さて、だいぶ親バカな文書になったので軌道修正していこう。

子供を無事に出産し、私が想像していたより術後の回復も早かったため予定通りの入院日数で退院出来る事となり「さぁ!明日、子供と一緒に帰れるぞ!」と思っていたら、娘の方が赤ちゃんが退院できる目安の体重にあと10グラム足りずに退院延期になってしまった。小さな我が子を病院に残して私だけ退院となる事がとても不安だった。少し落ち込んでいると「逆に子供と一緒に退院しちゃうと出生届や色んな手続きなんかに行きづらくなるから今のうちに行こう!」と、子育て経験のある介護者さんから提案された。確かに、うちはシングルで親戚も周りにいない。

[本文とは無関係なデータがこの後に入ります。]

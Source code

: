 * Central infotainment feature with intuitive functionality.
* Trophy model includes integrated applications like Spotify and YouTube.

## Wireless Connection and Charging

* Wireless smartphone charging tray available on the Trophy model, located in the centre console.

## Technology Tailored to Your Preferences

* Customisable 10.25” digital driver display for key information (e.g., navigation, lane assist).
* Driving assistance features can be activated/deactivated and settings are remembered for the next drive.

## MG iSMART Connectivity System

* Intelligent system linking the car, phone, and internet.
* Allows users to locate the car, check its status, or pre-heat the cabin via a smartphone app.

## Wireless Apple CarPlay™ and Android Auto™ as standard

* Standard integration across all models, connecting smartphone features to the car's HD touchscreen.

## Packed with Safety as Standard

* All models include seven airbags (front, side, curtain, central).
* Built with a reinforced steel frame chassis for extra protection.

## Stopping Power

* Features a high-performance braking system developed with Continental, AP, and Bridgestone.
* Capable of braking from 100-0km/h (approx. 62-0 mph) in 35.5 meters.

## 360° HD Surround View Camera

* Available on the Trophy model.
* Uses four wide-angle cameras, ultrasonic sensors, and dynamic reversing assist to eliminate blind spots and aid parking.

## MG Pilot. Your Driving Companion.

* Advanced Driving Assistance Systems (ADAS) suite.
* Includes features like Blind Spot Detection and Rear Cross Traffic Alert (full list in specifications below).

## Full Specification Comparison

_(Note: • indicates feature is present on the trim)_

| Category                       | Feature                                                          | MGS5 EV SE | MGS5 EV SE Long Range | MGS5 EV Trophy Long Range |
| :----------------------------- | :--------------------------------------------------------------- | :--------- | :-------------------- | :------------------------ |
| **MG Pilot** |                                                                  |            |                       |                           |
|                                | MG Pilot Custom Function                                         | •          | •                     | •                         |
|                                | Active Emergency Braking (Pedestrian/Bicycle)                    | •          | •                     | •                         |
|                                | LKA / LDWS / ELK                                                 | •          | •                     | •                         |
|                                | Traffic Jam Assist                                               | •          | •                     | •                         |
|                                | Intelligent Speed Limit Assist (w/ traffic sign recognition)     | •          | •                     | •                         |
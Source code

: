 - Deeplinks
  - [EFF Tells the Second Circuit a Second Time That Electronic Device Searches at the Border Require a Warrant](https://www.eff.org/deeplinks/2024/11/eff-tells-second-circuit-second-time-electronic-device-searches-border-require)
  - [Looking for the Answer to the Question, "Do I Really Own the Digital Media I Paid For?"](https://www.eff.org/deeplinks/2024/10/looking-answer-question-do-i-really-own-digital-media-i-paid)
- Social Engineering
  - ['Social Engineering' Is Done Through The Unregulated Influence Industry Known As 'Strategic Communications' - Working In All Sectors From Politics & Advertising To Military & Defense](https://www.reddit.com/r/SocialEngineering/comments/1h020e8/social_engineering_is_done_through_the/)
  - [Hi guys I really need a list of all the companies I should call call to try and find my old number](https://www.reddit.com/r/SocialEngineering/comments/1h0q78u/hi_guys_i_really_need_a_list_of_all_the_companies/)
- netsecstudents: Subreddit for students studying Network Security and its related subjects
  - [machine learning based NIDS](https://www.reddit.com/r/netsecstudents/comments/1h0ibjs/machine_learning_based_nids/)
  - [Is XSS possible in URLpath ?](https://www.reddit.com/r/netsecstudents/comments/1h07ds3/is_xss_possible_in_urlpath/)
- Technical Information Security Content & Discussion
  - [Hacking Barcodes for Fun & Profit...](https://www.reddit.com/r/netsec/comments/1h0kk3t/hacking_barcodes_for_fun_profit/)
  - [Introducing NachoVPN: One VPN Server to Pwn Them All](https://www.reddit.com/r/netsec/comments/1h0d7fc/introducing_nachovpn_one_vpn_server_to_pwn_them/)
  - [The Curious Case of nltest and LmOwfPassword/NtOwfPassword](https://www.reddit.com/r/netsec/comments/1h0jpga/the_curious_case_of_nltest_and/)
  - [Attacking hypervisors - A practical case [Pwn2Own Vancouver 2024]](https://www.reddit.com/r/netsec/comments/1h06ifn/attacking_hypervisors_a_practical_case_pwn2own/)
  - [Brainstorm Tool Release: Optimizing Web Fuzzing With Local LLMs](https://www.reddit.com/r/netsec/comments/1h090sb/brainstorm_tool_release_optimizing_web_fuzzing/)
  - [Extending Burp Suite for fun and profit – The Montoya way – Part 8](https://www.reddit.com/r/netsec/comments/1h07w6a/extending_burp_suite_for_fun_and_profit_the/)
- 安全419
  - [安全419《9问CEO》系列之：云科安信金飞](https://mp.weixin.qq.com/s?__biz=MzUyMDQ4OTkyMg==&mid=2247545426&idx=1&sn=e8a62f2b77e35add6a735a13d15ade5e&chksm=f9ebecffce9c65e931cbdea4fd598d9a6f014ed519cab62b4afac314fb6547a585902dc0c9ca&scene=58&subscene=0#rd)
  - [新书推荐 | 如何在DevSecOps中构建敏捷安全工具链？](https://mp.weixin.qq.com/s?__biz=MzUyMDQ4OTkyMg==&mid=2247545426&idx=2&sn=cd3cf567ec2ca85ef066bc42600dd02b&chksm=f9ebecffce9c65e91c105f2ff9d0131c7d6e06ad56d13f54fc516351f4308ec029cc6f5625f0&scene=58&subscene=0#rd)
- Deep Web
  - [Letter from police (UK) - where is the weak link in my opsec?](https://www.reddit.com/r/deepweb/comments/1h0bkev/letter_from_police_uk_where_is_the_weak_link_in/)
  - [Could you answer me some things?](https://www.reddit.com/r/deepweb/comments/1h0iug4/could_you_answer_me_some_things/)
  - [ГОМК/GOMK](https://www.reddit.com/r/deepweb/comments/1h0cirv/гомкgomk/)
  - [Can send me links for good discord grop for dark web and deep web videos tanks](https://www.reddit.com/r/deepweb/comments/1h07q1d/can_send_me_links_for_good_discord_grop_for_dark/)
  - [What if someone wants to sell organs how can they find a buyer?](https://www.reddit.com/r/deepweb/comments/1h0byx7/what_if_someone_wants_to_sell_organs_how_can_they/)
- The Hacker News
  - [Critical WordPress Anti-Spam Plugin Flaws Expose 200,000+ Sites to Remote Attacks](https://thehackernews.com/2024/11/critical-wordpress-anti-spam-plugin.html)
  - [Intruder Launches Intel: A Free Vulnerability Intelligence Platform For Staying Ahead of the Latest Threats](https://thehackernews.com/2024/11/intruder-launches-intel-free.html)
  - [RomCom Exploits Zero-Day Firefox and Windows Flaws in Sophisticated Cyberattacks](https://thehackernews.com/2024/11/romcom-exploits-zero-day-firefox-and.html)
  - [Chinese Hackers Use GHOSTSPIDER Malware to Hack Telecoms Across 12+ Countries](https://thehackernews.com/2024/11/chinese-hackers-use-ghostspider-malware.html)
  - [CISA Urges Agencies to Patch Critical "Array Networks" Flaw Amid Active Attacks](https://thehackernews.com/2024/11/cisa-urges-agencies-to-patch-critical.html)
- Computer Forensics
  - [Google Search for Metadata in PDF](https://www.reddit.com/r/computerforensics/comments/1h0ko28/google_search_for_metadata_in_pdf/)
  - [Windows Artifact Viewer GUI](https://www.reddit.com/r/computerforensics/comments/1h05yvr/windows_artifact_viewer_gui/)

役所関係の手続きには母親である私しか行けないから、本当にこの期間を逃すと手続き等が遅れてしまうかもしれなかった。

退院したその足で役所に向かった。出生届を出した時、窓口にいた職員が不思議そうな顔で対応していたことを今でも思い出す。予想はしていたが「この人が本当に出産したのか?」という感じの表情でこちらを見てくる。他の手続きの時も、だいたいそんな感じの雰囲気で対応する職員の人たち。あまりにも同じ反応をするから、もう最後の方は介護者と笑うしかなかった。何とか手続きを終わらせてその日は久しぶりに自宅のベッドでゆっくり寝る事ができた。この数ヶ月間、お腹が重たくて寝返りもうてなくあまり寝れなかった。

ぐっすり寝た翌日の朝、娘が入院している病院から電話が入る。
「今朝2500グラムになったんで退院できます。迎えに来てください」
昨日、「一緒に退院できない」と不安で心配したのは何だったのか!と思うくらいの急展開に慌ててながら、でもとても嬉しい気持ちで雨が降る中タクシーで病院に娘を迎えに行った。



平田真利恵(ひらたまりえ)
昭和53年生まれ、脳性麻痺1種1級。
2002年の秋、「東京で自立生活がしたい」という思いだけで九州・宮崎から上京。障害者団体で2年ほど自立支援の活動をした後、2007年女の子を出産。シングルマザーとして、介護者達と二人三脚で子育て中。 地域のボランティアセンターで、イラスト作成や講演活動を行なっている。